(Beginning of INFORMATION SUPPLIED)

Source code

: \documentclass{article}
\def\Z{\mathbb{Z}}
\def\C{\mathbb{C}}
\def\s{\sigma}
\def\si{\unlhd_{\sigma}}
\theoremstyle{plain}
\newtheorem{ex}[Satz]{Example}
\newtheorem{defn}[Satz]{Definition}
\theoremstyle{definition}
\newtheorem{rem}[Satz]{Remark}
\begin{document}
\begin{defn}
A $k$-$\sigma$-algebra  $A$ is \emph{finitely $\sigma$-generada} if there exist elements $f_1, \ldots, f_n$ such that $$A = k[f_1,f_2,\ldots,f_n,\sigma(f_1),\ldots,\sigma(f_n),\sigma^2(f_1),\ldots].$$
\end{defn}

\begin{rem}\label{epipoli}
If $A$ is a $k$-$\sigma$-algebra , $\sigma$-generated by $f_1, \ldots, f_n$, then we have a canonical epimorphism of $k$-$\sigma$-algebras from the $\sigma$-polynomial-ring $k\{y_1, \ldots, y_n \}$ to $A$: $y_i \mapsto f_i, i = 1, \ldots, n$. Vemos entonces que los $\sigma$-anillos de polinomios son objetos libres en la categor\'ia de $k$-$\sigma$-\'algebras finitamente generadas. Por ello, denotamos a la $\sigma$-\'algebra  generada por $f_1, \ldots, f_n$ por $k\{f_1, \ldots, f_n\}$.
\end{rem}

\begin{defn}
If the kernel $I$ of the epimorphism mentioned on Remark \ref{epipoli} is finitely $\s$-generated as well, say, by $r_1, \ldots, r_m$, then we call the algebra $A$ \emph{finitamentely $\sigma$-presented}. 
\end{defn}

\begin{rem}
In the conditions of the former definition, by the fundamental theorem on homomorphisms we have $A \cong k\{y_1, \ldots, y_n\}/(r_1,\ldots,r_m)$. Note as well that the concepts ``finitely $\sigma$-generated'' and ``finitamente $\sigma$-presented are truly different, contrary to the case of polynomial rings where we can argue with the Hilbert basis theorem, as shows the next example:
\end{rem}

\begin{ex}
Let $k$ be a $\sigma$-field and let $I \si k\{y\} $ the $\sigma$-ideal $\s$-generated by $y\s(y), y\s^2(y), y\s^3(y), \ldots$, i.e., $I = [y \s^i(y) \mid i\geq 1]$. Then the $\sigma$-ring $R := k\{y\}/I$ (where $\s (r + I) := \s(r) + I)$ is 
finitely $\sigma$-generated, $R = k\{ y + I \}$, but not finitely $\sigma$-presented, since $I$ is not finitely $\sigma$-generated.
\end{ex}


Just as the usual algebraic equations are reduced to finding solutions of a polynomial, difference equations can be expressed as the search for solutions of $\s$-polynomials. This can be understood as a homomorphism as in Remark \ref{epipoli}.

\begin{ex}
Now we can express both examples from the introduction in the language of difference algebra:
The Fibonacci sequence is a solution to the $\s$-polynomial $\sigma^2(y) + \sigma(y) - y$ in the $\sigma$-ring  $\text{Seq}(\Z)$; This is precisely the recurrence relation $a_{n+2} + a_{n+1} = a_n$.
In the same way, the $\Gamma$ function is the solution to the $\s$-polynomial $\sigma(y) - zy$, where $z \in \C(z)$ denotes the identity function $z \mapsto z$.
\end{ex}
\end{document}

(End of INFORMATION SUPPLIED)

-- TASK --
The output is every entry, printed exactly as it reads.

-- ANSWER SECTION --
Source code

: \documentclass{article}
\def\Z{\mathbb{Z}}
\def\C{\mathbb{C}}
\def\s{\sigma}
\def\si{\unlhd_{\sigma}}
\theoremstyle{plain}
\newtheorem{ex}[Satz]{Example}
\newtheorem{defn}[Satz]{Definition}
\theoremstyle{definition}
\newtheorem{rem}[Satz]{Remark}
\begin{document}
\begin{defn}
A $k$-$\sigma$-algebra  $A$ is \emph{finitely $\sigma$-generada} if there exist elements $f_1, \ldots, f_n$ such that $$A = k[f_1,f_2,\ldots,f_n,\sigma(f_1),\ldots,\sigma(f_n),\sigma^2(f_1),\ldots].$$
\end{defn}

\begin{rem}\label{epipoli}
If $A$ is a $k$-$\sigma$-algebra , $\sigma$-generated by $f_1, \ldots, f_n$, then we have a canonical epimorphism of $k$-$\sigma$-algebras from the $\sigma$-polynomial-ring $k\{y_1, \ldots, y_n \}$ to $A$: $y_i \mapsto f_i, i = 1, \ldots, n$. Vemos entonces que los $\sigma$-anillos de polinomios son objetos libres en la categor\'ia de $k$-$\sigma$-\'algebras finitamente generadas. Por ello, denotamos a la $\sigma$-\'algebra  generada por $f_1, \ldots, f_n$ por $k\{f_1, \ldots, f_n\}$.
\end{rem}

\begin{defn}
If the kernel $I$ of the epimorphism mentioned on Remark \ref{epipoli} is finitely $\s$-generated as well, say, by $r_1, \ldots, r_m$, then we call the algebra $A$ \emph{finitamentely $\sigma$-presented}. 
\end{defn}

\begin{rem}
In the conditions of the former definition, by the fundamental theorem on homomorphisms we have $A \cong k\{y_1, \ldots, y_n\}/(r_1,\ldots,r_m)$. Note as well that the concepts ``finitely $\sigma$-generated'' and ``finitamente $\sigma$-presented are truly different, contrary to the case of polynomial rings where we can argue with the Hilbert basis theorem, as shows the next example:
\end{rem}

\begin{ex}
Let $k$ be a $\sigma$-field and let $I \si k\{y\} $ the $\sigma$-ideal $\s$-generated by $y\s(y), y\s^2(y), y\s^3(y), \ldots$, i.e., $I = [y \s^i(y) \mid i\geq 1]$. Then the $\sigma$-ring $R := k\{y\}/I$ (where $\s (r + I) := \s(r) + I)$ is 
finitely $\sigma$-generated, $R = k\{ y + I \}$, but not finitely $\sigma$-presented, since $I$ is not finitely $\sigma$-generated.
\end{ex}


Just as the usual algebraic equations are reduced to finding solutions of a polynomial, difference equations can be expressed as the search for solutions of $\s$-polynomials. This can be understood as a homomorphism as in Remark \ref{epipoli}.

\begin{ex}
Now we can express both examples from the introduction in the language of difference algebra:
The Fibonacci sequence is a solution to the $\s$-polynomial $\sigma^2(y) + \sigma(y) - y$ in the $\sigma$-ring  $\text{Seq}(\Z)$; This is precisely the recurrence relation $a_{n+2} + a_{n+1} = a_n$.
In the same way, the $\Gamma$ function is the solution to the $\s$-polynomial $\sigma(y) - zy$, where $z \in \C(z)$ denotes the identity function $z \mapsto z$.
\end{ex}
\end{document}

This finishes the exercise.